• **Data entries**:

= Beginning of Section =

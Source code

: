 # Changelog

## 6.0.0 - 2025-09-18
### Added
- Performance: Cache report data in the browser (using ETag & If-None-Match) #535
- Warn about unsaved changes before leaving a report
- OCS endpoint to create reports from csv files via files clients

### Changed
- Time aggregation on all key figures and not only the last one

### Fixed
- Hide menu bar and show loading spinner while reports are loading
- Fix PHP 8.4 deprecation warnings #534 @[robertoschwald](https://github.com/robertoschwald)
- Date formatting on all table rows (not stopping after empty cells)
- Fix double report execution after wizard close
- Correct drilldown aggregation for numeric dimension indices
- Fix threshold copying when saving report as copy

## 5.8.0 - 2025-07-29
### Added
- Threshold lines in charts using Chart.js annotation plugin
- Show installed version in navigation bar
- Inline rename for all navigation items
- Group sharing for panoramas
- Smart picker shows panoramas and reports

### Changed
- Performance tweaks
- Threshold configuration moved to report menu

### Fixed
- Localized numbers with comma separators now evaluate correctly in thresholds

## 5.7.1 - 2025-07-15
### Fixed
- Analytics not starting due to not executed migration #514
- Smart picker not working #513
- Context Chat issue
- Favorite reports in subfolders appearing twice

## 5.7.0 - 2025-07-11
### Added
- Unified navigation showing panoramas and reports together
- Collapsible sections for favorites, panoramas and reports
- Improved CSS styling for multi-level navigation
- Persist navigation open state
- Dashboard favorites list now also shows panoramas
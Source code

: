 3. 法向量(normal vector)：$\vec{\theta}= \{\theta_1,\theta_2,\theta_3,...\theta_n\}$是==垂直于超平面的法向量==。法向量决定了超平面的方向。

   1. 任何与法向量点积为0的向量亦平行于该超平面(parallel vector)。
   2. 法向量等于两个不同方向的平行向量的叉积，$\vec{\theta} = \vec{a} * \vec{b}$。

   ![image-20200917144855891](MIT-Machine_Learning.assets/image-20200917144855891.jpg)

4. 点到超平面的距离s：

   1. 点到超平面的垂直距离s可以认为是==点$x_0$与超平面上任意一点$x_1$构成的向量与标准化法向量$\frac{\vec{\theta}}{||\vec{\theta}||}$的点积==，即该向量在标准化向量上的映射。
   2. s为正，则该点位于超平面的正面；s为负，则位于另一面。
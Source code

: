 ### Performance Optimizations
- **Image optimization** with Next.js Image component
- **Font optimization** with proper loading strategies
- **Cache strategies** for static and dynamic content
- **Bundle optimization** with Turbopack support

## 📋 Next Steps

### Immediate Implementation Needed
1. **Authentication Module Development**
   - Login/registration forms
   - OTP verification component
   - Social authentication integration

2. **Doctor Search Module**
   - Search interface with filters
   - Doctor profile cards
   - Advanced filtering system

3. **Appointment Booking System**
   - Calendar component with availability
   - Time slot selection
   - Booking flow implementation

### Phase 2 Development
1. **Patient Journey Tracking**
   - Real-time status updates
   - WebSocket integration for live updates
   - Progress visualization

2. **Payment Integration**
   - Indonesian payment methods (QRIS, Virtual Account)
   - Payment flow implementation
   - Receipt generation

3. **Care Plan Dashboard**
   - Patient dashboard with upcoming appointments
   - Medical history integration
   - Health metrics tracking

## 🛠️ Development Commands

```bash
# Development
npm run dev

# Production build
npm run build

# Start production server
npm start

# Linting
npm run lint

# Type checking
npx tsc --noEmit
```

= End of Section =

• **Instructions for the task**: Show the lines where the word "theta" appears in the entries.

• **Response to this exercise**:
: 3. 法向量(normal vector)：$\vec{\theta}= \{\theta_1,\theta_2,\theta_3,...\theta_n\}$是==垂直于超平面的法向量==。法向量决定了超平面的方向。
   2. 法向量等于两个不同方向的平行向量的叉积，$\vec{\theta} = \vec{a} * \vec{b}$。
   1. 点到超平面的垂直距离s可以认为是==点$x_0$与超平面上任意一点$x_1$构成的向量与标准化法向量$\frac{\vec{\theta}}{||\vec{\theta}||}$的点积==，即该向量在标准化向量上的映射。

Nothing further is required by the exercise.